Collected data
Content starts
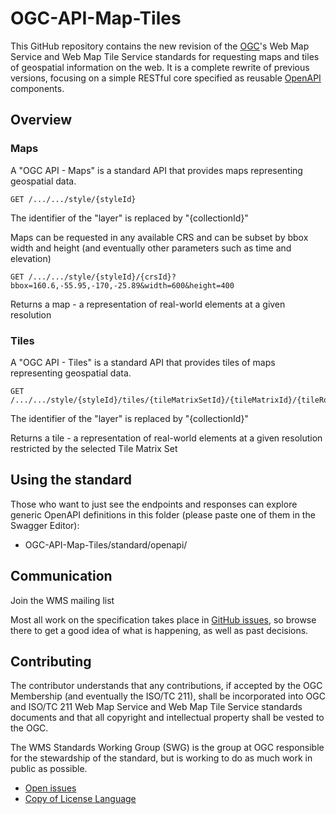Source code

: # OGC-API-Map-Tiles

This GitHub repository contains the new revision of the [OGC](http://opengeospatial.org)'s
Web Map Service and Web Map Tile Service standards for requesting maps and tiles of geospatial information on the web. It is a complete
rewrite of previous versions, focusing on a simple RESTful core specified
as reusable [OpenAPI](http://openapis.org) components.

## Overview

### Maps

A "OGC API - Maps" is a standard API that provides maps representing geospatial data.

```
GET /.../.../style/{styleId}
```

The identifier of the "layer" is replaced by "{collectionId}" 

Maps can be requested in any available CRS and can be subset by bbox width and height (and eventually other parameters such as time and elevation)
```
GET /.../.../style/{styleId}/{crsId}?bbox=160.6,-55.95,-170,-25.89&width=600&height=400
```
Returns a map - a representation of real-world elements at a given resolution


### Tiles

A "OGC API - Tiles" is a standard API that provides tiles of maps representing geospatial data.

```
GET /.../.../style/{styleId}/tiles/{tileMatrixSetId}/{tileMatrixId}/{tileRow}/{tileCol}
```

The identifier of the "layer" is replaced by "{collectionId}" 

Returns a tile - a representation of real-world elements at a given resolution restricted by the selected Tile Matrix Set


## Using the standard

Those who want to just see the endpoints and responses can explore generic
OpenAPI definitions in this folder (please paste one of them in the Swagger Editor):

* OGC-API-Map-Tiles/standard/openapi/

## Communication

Join the WMS mailing list

Most all work on the specification takes place in [GitHub issues](https://github.com/opengeospatial/OGC-API-Map-Tiles/issues),
so browse there to get a good idea of what is happening, as well as past decisions.

## Contributing

The contributor understands that any contributions, if accepted by the OGC Membership (and eventually the ISO/TC 211), shall be incorporated into OGC and ISO/TC 211 Web Map Service and Web Map Tile Service standards documents and that all copyright and intellectual property shall be vested to the OGC.

The WMS Standards Working Group (SWG) is the group at OGC responsible for the stewardship of the standard, but is working to do as much work in public as possible.

* [Open issues](https://github.com/opengeospatial/OGC-API-Map-Tiles/issues)
* [Copy of License Language](https://raw.githubusercontent.com/opengeospatial/OGC-API-Map-Tiles/master/LICENSE)
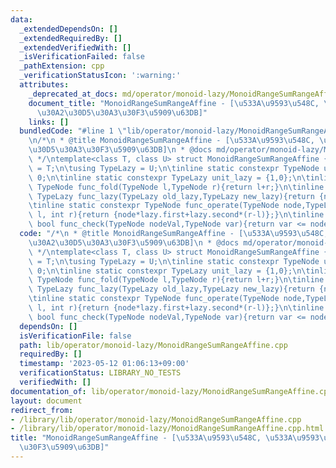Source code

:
 ```yaml
---
data:
  _extendedDependsOn: []
  _extendedRequiredBy: []
  _extendedVerifiedWith: []
  _isVerificationFailed: false
  _pathExtension: cpp
  _verificationStatusIcon: ':warning:'
  attributes:
    _deprecated_at_docs: md/operator/monoid-lazy/MonoidRangeSumRangeAffine.md
    document_title: "MonoidRangeSumRangeAffine - [\u533A\u9593\u548C, \u533A\u9593\
      \u30A2\u30D5\u30A3\u30F3\u5909\u63DB]"
    links: []
  bundledCode: "#line 1 \"lib/operator/monoid-lazy/MonoidRangeSumRangeAffine.cpp\"\
    \n/*\n * @title MonoidRangeSumRangeAffine - [\u533A\u9593\u548C, \u533A\u9593\u30A2\
    \u30D5\u30A3\u30F3\u5909\u63DB]\n * @docs md/operator/monoid-lazy/MonoidRangeSumRangeAffine.md\n\
    \ */\ntemplate<class T, class U> struct MonoidRangeSumRangeAffine {\n\tusing TypeNode\
    \ = T;\n\tusing TypeLazy = U;\n\tinline static constexpr TypeNode unit_node =\
    \ 0;\n\tinline static constexpr TypeLazy unit_lazy = {1,0};\n\tinline static constexpr\
    \ TypeNode func_fold(TypeNode l,TypeNode r){return l+r;}\n\tinline static constexpr\
    \ TypeLazy func_lazy(TypeLazy old_lazy,TypeLazy new_lazy){return {new_lazy.first*old_lazy.first,new_lazy.first*old_lazy.second+new_lazy.second};}\n\
    \tinline static constexpr TypeNode func_operate(TypeNode node,TypeLazy lazy,int\
    \ l, int r){return {node*lazy.first+lazy.second*(r-l)};}\n\tinline static constexpr\
    \ bool func_check(TypeNode nodeVal,TypeNode var){return var <= nodeVal;}\n};\n"
  code: "/*\n * @title MonoidRangeSumRangeAffine - [\u533A\u9593\u548C, \u533A\u9593\
    \u30A2\u30D5\u30A3\u30F3\u5909\u63DB]\n * @docs md/operator/monoid-lazy/MonoidRangeSumRangeAffine.md\n\
    \ */\ntemplate<class T, class U> struct MonoidRangeSumRangeAffine {\n\tusing TypeNode\
    \ = T;\n\tusing TypeLazy = U;\n\tinline static constexpr TypeNode unit_node =\
    \ 0;\n\tinline static constexpr TypeLazy unit_lazy = {1,0};\n\tinline static constexpr\
    \ TypeNode func_fold(TypeNode l,TypeNode r){return l+r;}\n\tinline static constexpr\
    \ TypeLazy func_lazy(TypeLazy old_lazy,TypeLazy new_lazy){return {new_lazy.first*old_lazy.first,new_lazy.first*old_lazy.second+new_lazy.second};}\n\
    \tinline static constexpr TypeNode func_operate(TypeNode node,TypeLazy lazy,int\
    \ l, int r){return {node*lazy.first+lazy.second*(r-l)};}\n\tinline static constexpr\
    \ bool func_check(TypeNode nodeVal,TypeNode var){return var <= nodeVal;}\n};\n"
  dependsOn: []
  isVerificationFile: false
  path: lib/operator/monoid-lazy/MonoidRangeSumRangeAffine.cpp
  requiredBy: []
  timestamp: '2023-05-12 01:06:13+09:00'
  verificationStatus: LIBRARY_NO_TESTS
  verifiedWith: []
documentation_of: lib/operator/monoid-lazy/MonoidRangeSumRangeAffine.cpp
layout: document
redirect_from:
- /library/lib/operator/monoid-lazy/MonoidRangeSumRangeAffine.cpp
- /library/lib/operator/monoid-lazy/MonoidRangeSumRangeAffine.cpp.html
title: "MonoidRangeSumRangeAffine - [\u533A\u9593\u548C, \u533A\u9593\u30A2\u30D5\u30A3\
  \u30F3\u5909\u63DB]"
---
```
Content ends
*TASK PROMPT*
Consider the string "work". State how many lines of the data contain it, giving the number alone.

*RESPONSE TO THIS EXERCISE*
2